Collected data

- - -

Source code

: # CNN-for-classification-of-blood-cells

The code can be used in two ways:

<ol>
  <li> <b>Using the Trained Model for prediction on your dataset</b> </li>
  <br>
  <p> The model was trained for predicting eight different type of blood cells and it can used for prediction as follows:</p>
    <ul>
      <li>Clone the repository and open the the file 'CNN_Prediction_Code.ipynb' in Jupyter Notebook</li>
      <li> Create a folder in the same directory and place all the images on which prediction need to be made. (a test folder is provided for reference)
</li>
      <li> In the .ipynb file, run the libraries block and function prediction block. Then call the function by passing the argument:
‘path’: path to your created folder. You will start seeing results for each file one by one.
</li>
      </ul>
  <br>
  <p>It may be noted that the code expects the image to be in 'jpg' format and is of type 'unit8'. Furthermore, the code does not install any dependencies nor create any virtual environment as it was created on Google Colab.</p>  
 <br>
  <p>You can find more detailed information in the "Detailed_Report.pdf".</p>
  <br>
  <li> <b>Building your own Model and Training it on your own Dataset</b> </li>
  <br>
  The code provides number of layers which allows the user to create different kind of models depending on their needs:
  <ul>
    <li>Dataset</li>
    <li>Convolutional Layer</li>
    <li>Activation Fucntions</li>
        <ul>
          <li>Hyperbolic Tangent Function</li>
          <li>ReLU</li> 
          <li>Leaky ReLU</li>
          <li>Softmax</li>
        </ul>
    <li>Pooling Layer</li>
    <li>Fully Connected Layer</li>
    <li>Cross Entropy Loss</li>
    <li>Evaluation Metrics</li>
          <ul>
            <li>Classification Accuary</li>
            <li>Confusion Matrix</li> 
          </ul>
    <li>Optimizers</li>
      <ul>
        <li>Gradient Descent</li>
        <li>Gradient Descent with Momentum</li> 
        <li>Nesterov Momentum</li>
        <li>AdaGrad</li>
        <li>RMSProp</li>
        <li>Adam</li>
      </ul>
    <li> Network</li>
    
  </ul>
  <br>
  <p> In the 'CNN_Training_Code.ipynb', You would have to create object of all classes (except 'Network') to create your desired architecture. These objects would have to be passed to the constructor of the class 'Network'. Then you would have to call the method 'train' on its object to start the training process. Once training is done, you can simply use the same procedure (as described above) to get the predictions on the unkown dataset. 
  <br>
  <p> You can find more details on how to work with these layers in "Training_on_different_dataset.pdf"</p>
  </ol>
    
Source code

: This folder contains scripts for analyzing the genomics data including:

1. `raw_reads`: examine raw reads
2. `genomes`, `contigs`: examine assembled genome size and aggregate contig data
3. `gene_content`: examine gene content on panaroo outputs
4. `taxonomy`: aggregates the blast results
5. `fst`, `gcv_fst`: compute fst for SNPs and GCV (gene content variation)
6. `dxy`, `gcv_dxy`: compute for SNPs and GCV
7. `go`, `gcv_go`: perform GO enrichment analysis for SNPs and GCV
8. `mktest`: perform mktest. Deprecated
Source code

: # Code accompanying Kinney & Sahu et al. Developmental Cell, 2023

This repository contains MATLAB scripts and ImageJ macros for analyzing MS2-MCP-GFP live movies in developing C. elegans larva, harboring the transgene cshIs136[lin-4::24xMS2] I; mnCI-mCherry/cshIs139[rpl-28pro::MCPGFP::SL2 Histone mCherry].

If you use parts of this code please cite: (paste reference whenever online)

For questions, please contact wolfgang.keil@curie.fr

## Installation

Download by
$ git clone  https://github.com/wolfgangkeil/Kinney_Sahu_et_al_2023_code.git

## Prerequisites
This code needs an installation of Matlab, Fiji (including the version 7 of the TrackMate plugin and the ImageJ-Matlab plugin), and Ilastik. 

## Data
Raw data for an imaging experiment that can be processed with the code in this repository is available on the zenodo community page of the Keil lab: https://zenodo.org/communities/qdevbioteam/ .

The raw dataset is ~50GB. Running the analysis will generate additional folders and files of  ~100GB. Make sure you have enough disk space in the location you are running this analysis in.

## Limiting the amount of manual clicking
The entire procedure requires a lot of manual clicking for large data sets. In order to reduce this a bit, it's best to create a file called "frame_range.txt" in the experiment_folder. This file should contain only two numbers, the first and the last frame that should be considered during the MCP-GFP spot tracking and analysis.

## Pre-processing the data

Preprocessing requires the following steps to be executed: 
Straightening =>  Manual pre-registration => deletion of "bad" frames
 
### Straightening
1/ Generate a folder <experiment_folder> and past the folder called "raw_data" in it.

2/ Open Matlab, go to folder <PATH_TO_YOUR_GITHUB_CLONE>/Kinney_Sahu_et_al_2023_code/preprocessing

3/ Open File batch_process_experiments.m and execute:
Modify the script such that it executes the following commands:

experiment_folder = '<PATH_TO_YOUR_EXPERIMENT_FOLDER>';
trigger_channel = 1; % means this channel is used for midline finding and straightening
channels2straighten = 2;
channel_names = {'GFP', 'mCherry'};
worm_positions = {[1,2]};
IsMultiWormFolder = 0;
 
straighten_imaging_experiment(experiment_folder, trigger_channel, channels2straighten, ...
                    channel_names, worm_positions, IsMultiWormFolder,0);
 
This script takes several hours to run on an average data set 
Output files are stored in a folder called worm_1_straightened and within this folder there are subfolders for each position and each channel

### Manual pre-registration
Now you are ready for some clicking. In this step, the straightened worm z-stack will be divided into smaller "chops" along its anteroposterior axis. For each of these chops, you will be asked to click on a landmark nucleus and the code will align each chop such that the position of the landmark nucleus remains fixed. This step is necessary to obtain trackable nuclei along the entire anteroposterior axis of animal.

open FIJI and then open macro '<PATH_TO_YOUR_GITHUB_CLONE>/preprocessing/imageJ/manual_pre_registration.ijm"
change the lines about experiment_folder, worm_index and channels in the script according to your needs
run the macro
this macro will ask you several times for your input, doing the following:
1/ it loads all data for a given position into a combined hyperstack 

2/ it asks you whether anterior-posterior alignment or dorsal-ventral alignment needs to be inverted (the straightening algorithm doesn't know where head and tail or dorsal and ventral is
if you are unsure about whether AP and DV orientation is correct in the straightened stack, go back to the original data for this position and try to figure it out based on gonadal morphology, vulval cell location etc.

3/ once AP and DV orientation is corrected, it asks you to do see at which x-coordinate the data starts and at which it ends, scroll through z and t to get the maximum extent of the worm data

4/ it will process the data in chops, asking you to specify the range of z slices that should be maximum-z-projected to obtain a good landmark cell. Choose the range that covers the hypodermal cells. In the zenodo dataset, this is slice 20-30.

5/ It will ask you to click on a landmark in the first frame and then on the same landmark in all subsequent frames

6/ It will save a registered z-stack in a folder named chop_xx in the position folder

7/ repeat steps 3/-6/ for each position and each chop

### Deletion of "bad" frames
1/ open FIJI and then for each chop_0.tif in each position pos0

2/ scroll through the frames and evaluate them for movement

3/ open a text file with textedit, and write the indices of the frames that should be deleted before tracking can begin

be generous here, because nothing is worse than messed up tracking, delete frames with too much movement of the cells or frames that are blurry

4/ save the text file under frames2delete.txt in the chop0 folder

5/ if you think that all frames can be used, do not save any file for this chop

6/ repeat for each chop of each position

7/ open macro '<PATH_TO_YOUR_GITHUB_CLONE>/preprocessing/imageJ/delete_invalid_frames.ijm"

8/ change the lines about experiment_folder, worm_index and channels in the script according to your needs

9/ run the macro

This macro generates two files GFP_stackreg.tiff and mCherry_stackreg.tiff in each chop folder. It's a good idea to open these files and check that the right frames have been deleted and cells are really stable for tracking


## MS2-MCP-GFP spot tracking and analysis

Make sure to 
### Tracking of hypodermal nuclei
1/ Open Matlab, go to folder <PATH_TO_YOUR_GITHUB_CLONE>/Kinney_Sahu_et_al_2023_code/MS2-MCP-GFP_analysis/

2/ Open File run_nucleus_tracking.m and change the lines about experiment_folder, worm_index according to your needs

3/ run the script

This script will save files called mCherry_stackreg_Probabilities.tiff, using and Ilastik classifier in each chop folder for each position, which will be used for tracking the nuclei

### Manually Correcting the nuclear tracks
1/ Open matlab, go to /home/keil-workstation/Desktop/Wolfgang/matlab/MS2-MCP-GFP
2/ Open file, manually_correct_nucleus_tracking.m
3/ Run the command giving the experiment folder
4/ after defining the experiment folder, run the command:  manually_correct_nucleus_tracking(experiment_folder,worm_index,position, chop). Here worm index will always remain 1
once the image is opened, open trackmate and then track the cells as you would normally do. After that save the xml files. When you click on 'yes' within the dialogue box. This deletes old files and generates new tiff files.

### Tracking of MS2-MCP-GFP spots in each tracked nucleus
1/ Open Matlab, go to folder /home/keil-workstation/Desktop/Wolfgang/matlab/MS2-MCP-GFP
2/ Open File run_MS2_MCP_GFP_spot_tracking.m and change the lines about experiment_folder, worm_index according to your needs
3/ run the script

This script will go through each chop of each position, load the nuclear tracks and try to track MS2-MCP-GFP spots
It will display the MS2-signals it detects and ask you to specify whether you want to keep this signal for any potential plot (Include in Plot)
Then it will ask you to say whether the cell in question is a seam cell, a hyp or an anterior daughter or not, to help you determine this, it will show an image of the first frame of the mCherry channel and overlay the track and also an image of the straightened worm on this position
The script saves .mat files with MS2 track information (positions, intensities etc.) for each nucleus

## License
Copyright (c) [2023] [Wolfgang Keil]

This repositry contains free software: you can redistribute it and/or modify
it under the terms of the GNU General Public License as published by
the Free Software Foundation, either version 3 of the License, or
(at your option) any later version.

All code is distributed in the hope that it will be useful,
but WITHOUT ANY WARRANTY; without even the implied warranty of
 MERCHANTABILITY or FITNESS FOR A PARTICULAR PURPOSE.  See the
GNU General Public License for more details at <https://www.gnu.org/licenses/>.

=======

- - -

• Problem:
In the entries above, find the line with "7/ repeat steps" and the line with "2/ scroll through", then set down exactly those two and every line between them, nothing else.

• Worked solution:
7/ repeat steps 3/-6/ for each position and each chop

### Deletion of "bad" frames
1/ open FIJI and then for each chop_0.tif in each position pos0

2/ scroll through the frames and evaluate them for movement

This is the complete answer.